Tam spotkała się z zaskakującą reakcją lekarzy. - Po kilku godzinach różnych badań i obserwacji, dziecku włożono rękę w gips - mówi Grzegorz. Dodaje, że matka chłopca, Kasia, została potraktowana niegrzecznie. - Co ty tu kobieto robisz, powiedzieli. Byłaś dzień wcześniej, zawracasz głowę, pewnie sama mu uszkodziłaś rączkę podczas ubierania - opowiada.
- A jedno proste badanie wystarczyłoby, żeby chłopiec został w szpitalu - mówi portalowi Gazeta.pl dr Minkiewicz. - Choć oczywiście nie da się odpowiedzieć na pytanie, jak wtedy skończyłaby się ta sytuacja - dodaje.
W środę rano Bolesław próbował jeszcze się bawić, ale później sytuacja znów się pogorszyła. - Zadzwoniliśmy do dr. Minkiewicza, który przyjechał i orzekł, że dziecko musi być w szpitalu. I żebyśmy się nie dali spławić. Mówił, że nie rozumie, dlaczego szpital dotąd dziecka nie przyjął - relacjonuje Grzegorz. Lekarz po raz trzeci wypisał skierowanie do szpitala. - Zachowywał się jak człowiek, okazywał troskę - mówi ojciec chłopca.
Rodzice postanowili na własną rękę, w prywatnym gabinecie, zbadać dziecku krew - zdaniem dr. Minkiewicza konieczna była morfologia, której w szpitalu, mimo jego zaleceń, nie wykonano. Kilka godzin po badaniu do lekarza rodziny zadzwonił ktoś z laboratorium z informacją, że sytuacja jest dramatyczna. Minkiewicz powiadomił rodzinę, która natychmiast, po raz trzeci, zabrała syna do szpitala.
- Przyjeżdżamy do szpitala, mówimy, że dziecko było już dwa razy i przekonywali nas, że nic się nie stało. Lekarz zaczął mówić, żebyśmy byli spokojni, kazał mi dawać papiery, przepytywać mnie - mówi Grzegorz Kozikowski. W pewnym momencie ojcu skończyła się cierpliwość. - Mówię: K***a, co tu się dzieje, dziecku usta robią się sine, a ten chce ze mną dyskutować. On wtedy rzuca długopis i mówi, że nie pozwoli, by tu ktoś na niego głos podnosił i wezwał do mnie policję - relacjonuje.
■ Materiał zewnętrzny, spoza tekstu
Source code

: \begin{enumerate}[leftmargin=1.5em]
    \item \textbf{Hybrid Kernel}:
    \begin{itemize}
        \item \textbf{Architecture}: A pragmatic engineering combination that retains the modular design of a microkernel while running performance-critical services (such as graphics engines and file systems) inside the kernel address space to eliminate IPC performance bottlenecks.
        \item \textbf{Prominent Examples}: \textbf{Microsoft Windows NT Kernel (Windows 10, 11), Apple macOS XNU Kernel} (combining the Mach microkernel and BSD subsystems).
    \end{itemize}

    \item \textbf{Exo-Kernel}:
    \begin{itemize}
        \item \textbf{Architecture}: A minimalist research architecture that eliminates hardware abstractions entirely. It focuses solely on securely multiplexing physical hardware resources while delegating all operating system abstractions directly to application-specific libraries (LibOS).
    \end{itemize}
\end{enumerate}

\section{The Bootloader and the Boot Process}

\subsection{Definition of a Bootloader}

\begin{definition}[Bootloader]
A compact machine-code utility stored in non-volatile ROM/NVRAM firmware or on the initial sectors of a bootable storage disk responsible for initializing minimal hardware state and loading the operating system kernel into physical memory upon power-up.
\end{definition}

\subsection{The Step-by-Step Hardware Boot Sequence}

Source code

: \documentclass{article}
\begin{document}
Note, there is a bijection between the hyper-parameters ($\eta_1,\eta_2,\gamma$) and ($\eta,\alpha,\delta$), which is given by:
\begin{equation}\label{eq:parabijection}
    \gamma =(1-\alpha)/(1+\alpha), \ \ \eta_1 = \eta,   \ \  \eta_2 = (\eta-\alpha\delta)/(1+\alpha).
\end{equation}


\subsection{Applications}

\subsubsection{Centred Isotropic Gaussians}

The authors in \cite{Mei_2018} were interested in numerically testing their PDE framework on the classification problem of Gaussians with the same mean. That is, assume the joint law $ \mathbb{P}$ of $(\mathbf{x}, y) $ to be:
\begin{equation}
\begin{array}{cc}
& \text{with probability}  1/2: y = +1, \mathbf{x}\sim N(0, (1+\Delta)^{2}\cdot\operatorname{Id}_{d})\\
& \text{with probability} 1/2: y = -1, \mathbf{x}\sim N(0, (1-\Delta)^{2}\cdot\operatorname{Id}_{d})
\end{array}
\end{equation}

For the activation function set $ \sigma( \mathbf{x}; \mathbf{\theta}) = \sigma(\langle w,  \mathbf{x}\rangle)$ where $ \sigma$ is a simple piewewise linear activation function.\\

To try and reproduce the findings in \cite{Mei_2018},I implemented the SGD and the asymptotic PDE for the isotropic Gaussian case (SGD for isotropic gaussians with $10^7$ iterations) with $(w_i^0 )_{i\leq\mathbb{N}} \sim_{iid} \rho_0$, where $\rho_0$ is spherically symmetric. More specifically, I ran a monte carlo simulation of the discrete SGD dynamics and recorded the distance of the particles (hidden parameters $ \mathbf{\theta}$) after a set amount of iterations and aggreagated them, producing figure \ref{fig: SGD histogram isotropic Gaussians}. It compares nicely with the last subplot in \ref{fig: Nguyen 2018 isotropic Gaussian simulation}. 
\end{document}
Policja przyjechała, spisała ojca i odjechała, bo w międzyczasie ktoś zauważył chłopca na korytarzu szpitala i zobaczył, w jakim jest stanie. - Zrobił się ogromny krzyk, ściąganie innych lekarzy - mówi Grzegorz. Niestety, Bolesław zapadł w śpiączkę, z której do dziś się nie obudził. - Mój syn jest w tragicznym stanie, lekarze mówią o śmierci mózgu - mówi Grzegorz. Okazało się, że chłopiec cierpi na białaczkę szpikową.
Rodzice nie zgadzają się na odłączenie syna od aparatury podtrzymującej życie.
Co na to szpital? Po kilku próbach udało nam się skontaktować z dyrektorem placówki Januszem Pomaskim. - Nie dopatruję się żadnych zaniedbań ze strony moich pracowników. Lekarze nikogo nie zbywali - powiedział. - W niektórych szpitalach tak jest. U nas dziecko było badane - dodał.
Dyrektor podkreślił, że w jego ocenie nawet zrobienie badań morfologii krwi w poniedziałek, gdy rodzice po raz pierwszy przyprowadzili Bolesława do szpitala, mogłoby nie zapobiec tragedii.
- Sprawa jest badana przez prokuraturę. Zajmuje się nią również szpitalny zespół ds. zdarzeń niepożądanych. Wszystko będzie wyjaśnione - mówi Pomaski. - Nie mamy nic do ukrycia.